Collision Detection: Anything that is set to collide is put into the collision detection system. The greater the number of assets set to collide, the slower the engine runs. This isn't usually a problem, but when tweaking for FPS, overriding anything that's collide but will never actually be reachable by players will help.

Rule of Thumb: Any asset instance that can't possibly collide with any player should be set to IGNORE

Lights: Lights double the number of draw calls on any asset instance that the light touches.

Mirrors: Mirrors double the number of draw calls on any asset instance that the mirror reflects. Judiciously set instances to NOREFLECT and use the other techniques described in the documentation.

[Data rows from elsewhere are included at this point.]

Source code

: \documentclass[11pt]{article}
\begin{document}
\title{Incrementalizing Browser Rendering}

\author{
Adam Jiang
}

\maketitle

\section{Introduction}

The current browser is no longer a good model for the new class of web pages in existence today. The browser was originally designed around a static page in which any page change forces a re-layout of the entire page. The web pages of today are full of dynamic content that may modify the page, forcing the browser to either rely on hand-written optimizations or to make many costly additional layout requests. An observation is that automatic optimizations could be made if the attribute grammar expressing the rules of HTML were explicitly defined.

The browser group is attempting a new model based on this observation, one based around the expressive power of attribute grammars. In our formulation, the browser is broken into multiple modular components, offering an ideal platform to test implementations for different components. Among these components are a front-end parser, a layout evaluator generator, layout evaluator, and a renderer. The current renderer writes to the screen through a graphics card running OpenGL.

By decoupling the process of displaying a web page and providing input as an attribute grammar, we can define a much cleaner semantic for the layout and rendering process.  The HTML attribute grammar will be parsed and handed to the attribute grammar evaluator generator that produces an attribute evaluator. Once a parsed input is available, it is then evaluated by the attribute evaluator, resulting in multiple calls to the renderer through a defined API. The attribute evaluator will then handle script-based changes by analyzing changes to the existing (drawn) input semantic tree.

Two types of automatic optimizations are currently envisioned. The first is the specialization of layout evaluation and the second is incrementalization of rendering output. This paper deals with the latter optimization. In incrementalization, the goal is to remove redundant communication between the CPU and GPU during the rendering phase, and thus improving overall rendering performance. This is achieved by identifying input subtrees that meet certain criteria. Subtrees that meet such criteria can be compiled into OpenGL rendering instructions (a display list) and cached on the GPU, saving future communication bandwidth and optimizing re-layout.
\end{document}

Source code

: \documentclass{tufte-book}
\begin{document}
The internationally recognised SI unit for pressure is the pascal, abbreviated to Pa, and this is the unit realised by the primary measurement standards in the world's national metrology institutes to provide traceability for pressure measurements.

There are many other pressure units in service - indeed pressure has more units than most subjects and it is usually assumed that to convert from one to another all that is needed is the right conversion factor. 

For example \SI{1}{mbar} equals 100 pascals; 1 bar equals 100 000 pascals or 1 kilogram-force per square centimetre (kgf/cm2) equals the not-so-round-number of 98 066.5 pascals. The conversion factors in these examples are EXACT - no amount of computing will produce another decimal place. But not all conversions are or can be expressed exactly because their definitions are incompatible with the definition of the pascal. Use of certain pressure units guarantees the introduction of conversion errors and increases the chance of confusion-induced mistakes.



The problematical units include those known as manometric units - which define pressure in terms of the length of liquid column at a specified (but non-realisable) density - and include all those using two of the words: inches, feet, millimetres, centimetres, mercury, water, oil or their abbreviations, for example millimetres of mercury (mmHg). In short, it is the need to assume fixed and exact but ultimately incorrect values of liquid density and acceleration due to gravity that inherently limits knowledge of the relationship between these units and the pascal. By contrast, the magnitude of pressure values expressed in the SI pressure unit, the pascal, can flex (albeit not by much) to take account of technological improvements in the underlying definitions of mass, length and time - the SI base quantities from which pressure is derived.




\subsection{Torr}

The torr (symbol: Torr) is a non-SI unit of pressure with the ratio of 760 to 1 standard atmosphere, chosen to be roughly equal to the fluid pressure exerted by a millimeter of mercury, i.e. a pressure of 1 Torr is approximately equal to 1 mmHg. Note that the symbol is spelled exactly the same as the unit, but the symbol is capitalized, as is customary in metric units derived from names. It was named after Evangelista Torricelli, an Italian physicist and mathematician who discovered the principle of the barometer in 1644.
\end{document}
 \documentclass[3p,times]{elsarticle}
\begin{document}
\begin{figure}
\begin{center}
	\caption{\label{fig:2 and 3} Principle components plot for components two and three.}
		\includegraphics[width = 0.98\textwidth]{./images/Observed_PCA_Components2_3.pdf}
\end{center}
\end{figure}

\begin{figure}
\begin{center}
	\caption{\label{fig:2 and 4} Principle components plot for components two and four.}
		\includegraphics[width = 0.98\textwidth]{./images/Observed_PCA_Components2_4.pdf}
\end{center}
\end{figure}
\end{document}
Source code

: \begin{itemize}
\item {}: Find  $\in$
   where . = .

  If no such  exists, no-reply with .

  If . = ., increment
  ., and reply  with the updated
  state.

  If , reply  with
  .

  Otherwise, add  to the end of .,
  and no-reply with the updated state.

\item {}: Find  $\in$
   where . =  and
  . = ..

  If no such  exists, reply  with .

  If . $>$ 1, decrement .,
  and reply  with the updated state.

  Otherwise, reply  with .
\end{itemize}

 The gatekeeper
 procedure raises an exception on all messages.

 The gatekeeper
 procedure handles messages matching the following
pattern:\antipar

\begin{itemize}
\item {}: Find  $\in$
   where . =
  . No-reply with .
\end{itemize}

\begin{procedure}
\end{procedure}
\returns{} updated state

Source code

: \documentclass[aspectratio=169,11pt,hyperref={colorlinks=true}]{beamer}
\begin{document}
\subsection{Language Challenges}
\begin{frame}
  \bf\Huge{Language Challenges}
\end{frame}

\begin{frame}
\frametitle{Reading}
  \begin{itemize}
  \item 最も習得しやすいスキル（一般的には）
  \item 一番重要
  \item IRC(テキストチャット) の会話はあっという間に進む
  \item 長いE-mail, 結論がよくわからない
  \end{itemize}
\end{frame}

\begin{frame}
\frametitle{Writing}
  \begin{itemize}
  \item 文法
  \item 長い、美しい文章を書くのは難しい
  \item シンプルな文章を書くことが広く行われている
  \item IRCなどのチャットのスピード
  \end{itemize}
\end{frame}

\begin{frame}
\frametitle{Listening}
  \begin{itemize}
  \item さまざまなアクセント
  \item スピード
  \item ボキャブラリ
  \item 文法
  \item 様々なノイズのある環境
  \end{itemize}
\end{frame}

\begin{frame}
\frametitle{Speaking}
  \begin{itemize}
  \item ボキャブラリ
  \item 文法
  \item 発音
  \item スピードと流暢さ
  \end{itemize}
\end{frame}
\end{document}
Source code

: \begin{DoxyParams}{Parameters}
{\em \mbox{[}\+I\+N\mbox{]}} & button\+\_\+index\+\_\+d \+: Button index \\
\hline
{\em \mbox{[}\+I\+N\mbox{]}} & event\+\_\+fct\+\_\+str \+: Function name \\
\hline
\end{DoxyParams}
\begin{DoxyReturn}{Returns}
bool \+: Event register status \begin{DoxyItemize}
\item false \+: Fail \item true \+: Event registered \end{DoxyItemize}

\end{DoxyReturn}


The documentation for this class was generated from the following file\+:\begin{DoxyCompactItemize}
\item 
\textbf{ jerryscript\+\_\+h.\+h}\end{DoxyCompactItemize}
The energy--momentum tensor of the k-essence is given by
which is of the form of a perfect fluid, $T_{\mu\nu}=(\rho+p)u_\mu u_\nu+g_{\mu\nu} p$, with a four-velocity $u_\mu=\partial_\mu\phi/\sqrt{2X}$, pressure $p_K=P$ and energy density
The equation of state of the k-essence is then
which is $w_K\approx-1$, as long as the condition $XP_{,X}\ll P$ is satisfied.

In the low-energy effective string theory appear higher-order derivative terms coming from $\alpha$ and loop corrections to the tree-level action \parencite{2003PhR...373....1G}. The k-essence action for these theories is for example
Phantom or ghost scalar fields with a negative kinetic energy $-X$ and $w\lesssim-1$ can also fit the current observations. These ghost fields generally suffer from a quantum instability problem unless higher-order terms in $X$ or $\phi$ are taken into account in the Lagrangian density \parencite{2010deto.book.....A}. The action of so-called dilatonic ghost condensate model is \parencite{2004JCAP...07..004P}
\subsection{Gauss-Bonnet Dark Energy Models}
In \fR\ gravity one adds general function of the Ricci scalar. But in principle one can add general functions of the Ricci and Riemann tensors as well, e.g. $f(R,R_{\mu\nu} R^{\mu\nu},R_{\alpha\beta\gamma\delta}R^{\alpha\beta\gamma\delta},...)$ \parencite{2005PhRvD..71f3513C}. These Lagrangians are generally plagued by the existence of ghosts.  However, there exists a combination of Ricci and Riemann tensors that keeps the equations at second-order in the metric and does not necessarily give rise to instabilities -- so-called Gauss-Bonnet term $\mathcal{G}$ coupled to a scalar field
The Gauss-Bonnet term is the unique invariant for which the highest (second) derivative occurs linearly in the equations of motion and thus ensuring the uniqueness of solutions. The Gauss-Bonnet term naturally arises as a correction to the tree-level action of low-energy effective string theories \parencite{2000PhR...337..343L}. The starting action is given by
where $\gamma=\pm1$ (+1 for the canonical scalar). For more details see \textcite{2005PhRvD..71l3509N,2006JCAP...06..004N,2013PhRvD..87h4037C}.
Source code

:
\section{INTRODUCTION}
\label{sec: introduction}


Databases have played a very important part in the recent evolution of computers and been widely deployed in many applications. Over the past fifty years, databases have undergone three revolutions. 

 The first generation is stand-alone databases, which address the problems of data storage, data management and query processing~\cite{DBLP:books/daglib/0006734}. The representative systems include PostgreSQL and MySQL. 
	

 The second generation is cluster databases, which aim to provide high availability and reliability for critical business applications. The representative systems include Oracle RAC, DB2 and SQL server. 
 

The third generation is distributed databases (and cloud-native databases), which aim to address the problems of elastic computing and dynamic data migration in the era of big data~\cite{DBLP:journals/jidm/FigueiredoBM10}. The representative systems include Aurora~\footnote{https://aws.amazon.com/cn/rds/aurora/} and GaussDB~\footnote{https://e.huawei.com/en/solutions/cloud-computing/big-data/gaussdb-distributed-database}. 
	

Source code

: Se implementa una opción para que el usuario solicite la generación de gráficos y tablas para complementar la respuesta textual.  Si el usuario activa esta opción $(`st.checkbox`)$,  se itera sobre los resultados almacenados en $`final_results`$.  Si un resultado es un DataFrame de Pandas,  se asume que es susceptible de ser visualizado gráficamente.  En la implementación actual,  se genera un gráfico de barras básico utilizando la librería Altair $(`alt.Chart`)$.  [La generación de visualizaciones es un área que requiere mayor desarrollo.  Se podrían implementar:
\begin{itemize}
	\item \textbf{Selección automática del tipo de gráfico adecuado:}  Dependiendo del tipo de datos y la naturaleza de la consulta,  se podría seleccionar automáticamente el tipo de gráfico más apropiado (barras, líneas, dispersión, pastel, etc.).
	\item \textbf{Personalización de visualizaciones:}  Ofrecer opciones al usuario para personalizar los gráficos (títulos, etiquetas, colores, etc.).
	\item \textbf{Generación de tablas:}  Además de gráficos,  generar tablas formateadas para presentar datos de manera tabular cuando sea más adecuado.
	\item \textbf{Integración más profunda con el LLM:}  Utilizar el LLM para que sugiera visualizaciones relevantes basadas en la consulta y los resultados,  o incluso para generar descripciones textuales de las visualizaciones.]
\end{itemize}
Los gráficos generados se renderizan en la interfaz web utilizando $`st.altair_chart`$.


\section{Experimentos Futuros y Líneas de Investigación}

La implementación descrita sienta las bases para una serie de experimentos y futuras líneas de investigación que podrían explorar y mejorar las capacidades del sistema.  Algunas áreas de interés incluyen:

Scripts: Poorly written scripts (or even well written ones) can take a lot of time to run. If your area is script heavy, you need to do some testing and then optimize code where you can. The flashing HeroScript Performance warning message in the viewport will let you know when scripts are considered a problem, but even if that message is not flashing, speeding up scripts is still a useful way to speed up FPS.

GPU side

Primitives Modern GPUs can gobble up lots and lots of primitives. When you look at the specs on a video card box, it will boast of how many triangles it can process in a second. They are referring to primitives, but it's based on a best case scenario. When you add in shader effects and multiple textures, many different draw calls and buckets, the real number of primitives a video card can handle is actually only a fraction of what they boast their card can process. In the real world, the quality of the graphics you're trying to achieve can greatly diminish how many primitives can be processed by the video card. And, of course, games must present graphics at 15fps or higher, which is why the actual number of primitives a video card can process in a game engine seems so much less than the marketing hype you read on video card boxes. In general, however, it's not the number of primitives that slow down a GPU, as much as it's the Textures and Shader effects that are applied to those primitives that bog down the GPU.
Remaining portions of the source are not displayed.